■ **WORK ITEM**: Only lines containing the word "projects" belong in the answer; copy each one from the records.
•••
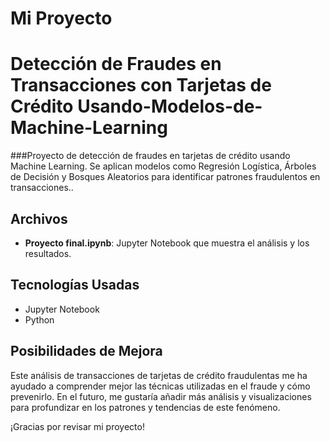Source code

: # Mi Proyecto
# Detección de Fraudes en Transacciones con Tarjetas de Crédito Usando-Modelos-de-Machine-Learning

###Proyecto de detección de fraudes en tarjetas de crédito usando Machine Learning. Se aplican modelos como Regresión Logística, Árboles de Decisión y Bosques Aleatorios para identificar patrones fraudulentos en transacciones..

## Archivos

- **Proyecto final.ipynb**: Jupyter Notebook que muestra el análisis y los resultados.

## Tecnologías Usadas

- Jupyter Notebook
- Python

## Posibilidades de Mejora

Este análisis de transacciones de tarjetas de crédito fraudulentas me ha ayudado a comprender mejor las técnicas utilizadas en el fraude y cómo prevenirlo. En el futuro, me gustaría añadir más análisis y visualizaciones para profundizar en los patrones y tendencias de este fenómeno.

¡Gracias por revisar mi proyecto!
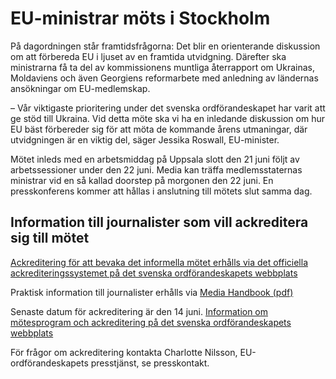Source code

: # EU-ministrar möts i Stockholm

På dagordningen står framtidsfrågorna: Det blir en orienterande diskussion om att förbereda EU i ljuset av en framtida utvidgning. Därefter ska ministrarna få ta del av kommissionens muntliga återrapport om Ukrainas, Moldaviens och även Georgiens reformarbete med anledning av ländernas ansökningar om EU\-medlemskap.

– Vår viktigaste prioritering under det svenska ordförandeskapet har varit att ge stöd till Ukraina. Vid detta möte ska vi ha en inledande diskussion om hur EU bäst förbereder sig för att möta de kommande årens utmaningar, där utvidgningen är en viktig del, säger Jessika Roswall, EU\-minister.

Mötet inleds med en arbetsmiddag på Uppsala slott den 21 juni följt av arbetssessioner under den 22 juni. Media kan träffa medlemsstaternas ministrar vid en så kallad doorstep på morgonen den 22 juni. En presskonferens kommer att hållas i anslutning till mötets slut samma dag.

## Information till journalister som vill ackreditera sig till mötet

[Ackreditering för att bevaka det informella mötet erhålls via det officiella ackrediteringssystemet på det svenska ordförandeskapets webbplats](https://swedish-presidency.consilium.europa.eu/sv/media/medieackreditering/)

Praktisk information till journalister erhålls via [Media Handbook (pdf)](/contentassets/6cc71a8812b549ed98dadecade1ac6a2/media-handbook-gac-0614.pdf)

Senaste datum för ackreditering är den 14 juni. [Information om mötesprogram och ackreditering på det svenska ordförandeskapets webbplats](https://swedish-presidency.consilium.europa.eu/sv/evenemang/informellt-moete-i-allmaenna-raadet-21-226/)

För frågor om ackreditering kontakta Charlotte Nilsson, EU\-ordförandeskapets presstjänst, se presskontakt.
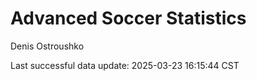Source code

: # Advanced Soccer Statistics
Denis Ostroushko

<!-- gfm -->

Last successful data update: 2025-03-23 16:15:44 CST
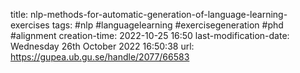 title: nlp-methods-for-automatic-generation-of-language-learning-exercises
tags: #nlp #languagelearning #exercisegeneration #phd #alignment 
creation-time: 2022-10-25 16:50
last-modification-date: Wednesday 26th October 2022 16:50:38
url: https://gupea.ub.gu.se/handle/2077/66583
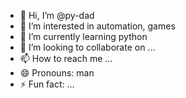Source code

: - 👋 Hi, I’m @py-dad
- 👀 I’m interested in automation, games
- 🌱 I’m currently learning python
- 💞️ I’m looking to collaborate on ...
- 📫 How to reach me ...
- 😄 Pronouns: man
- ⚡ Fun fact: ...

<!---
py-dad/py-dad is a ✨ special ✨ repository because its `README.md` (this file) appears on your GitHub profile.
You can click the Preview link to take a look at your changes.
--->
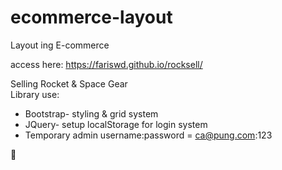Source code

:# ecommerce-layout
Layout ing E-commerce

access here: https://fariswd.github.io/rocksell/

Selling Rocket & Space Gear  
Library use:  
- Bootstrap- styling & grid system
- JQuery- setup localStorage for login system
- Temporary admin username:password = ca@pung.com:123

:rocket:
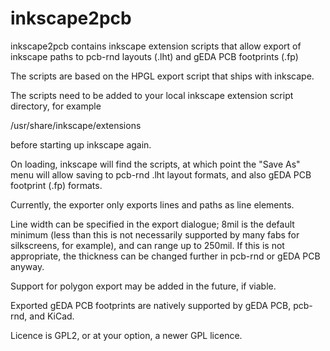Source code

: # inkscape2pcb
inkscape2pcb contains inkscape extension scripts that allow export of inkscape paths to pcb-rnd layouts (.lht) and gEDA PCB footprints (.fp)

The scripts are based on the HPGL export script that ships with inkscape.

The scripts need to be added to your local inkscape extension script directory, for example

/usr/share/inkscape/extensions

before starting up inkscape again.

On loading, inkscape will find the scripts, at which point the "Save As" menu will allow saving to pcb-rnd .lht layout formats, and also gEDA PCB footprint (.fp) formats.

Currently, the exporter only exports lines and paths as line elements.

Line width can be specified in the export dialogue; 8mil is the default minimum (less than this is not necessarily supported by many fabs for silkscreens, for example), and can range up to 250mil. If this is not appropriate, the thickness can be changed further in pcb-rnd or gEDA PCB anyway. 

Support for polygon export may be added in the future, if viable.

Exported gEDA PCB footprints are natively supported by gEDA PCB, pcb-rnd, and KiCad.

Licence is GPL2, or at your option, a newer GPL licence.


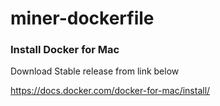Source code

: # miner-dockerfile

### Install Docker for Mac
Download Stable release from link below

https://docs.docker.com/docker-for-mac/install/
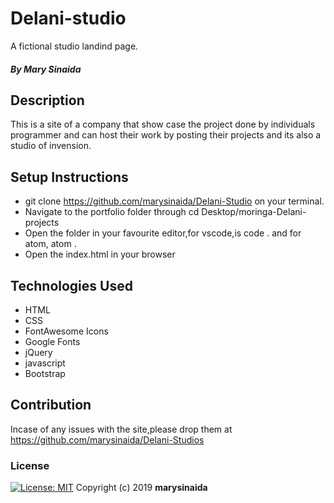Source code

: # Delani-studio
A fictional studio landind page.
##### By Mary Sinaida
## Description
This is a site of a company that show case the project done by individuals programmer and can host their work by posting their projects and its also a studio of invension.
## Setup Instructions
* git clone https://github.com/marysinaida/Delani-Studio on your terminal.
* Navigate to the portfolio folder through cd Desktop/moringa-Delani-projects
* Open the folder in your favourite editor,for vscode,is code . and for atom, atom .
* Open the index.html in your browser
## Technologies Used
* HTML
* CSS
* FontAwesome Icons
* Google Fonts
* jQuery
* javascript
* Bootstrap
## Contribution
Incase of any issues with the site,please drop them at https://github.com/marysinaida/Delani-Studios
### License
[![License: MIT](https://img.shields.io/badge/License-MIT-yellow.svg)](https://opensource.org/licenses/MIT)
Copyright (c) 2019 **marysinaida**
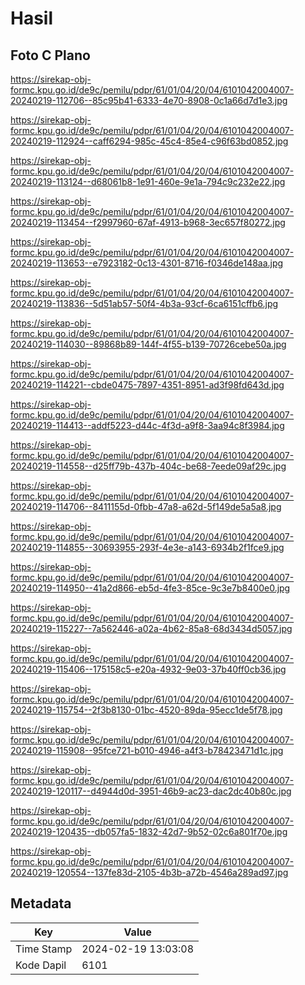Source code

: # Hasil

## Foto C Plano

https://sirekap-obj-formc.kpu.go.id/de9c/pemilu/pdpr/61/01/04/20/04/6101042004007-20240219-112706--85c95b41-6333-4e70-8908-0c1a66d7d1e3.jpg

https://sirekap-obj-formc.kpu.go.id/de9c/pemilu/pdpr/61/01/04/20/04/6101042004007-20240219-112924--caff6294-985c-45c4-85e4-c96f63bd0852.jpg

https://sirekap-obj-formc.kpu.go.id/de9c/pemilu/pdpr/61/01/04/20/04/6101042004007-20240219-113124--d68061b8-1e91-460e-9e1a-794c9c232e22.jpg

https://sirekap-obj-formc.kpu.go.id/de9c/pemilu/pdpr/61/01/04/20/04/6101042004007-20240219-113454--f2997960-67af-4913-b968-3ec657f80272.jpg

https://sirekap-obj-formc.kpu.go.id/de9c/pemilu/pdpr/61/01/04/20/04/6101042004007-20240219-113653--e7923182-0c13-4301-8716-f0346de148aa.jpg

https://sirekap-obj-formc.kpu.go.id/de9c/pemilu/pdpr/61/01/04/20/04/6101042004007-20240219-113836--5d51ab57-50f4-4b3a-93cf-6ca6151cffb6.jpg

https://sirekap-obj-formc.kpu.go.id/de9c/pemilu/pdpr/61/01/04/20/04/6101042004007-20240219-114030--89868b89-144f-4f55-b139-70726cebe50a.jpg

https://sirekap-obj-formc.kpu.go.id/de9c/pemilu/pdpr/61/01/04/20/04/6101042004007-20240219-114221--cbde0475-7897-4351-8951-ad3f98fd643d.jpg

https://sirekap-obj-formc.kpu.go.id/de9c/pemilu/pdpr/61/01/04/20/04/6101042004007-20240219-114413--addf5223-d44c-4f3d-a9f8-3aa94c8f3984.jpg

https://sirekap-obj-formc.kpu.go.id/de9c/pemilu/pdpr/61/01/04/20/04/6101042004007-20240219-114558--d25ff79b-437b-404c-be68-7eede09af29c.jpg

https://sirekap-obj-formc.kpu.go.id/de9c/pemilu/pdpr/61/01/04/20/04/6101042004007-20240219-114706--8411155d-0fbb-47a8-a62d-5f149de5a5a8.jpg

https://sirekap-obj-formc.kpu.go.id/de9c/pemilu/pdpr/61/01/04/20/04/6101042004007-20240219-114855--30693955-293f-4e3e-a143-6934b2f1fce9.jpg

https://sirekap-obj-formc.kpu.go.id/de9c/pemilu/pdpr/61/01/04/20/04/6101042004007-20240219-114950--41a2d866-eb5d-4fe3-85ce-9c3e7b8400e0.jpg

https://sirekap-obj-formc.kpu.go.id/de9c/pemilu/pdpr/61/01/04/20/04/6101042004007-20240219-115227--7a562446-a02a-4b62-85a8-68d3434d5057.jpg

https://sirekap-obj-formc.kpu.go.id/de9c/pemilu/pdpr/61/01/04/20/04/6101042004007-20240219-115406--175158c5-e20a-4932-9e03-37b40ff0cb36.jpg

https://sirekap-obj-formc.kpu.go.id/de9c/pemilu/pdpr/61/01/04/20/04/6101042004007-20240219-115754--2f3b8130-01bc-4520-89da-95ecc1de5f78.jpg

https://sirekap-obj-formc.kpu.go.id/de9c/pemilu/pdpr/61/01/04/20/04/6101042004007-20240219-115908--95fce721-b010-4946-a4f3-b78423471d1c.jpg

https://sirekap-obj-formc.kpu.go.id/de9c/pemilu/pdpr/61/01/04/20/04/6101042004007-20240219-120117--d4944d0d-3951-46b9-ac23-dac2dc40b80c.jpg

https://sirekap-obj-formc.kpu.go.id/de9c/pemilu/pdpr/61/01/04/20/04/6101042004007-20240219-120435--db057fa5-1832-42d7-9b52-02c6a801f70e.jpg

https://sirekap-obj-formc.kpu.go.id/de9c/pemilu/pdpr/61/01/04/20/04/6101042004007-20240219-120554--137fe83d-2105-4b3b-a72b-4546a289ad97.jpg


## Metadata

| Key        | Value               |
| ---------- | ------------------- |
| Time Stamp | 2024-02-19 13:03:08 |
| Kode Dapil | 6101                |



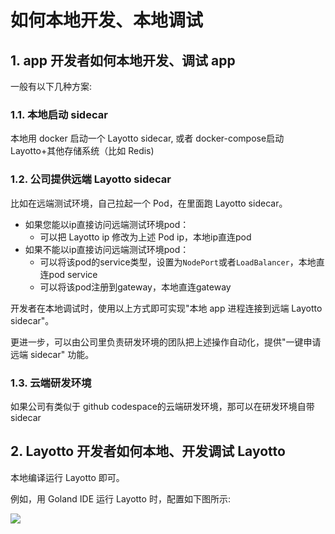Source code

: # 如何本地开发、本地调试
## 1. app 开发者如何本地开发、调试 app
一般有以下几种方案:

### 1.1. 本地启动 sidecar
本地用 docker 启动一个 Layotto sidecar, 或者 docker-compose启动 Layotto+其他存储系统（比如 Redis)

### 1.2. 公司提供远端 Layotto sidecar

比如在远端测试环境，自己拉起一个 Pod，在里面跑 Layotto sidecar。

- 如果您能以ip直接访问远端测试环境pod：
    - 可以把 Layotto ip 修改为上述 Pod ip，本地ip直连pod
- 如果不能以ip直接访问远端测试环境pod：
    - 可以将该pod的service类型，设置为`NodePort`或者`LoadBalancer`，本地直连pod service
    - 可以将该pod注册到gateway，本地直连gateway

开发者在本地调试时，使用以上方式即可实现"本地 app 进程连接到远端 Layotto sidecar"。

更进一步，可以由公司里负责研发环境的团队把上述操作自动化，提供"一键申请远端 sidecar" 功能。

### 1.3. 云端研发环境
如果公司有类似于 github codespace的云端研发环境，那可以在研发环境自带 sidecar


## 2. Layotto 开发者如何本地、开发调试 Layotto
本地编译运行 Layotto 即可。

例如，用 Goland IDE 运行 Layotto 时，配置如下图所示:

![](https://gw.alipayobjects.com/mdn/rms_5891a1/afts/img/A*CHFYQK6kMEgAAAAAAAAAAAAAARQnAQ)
•••
■ **TASK ANSWER**:
This is a site of a company that show case the project done by individuals programmer and can host their work by posting their projects and its also a studio of invension.
* Navigate to the portfolio folder through cd Desktop/moringa-Delani-projects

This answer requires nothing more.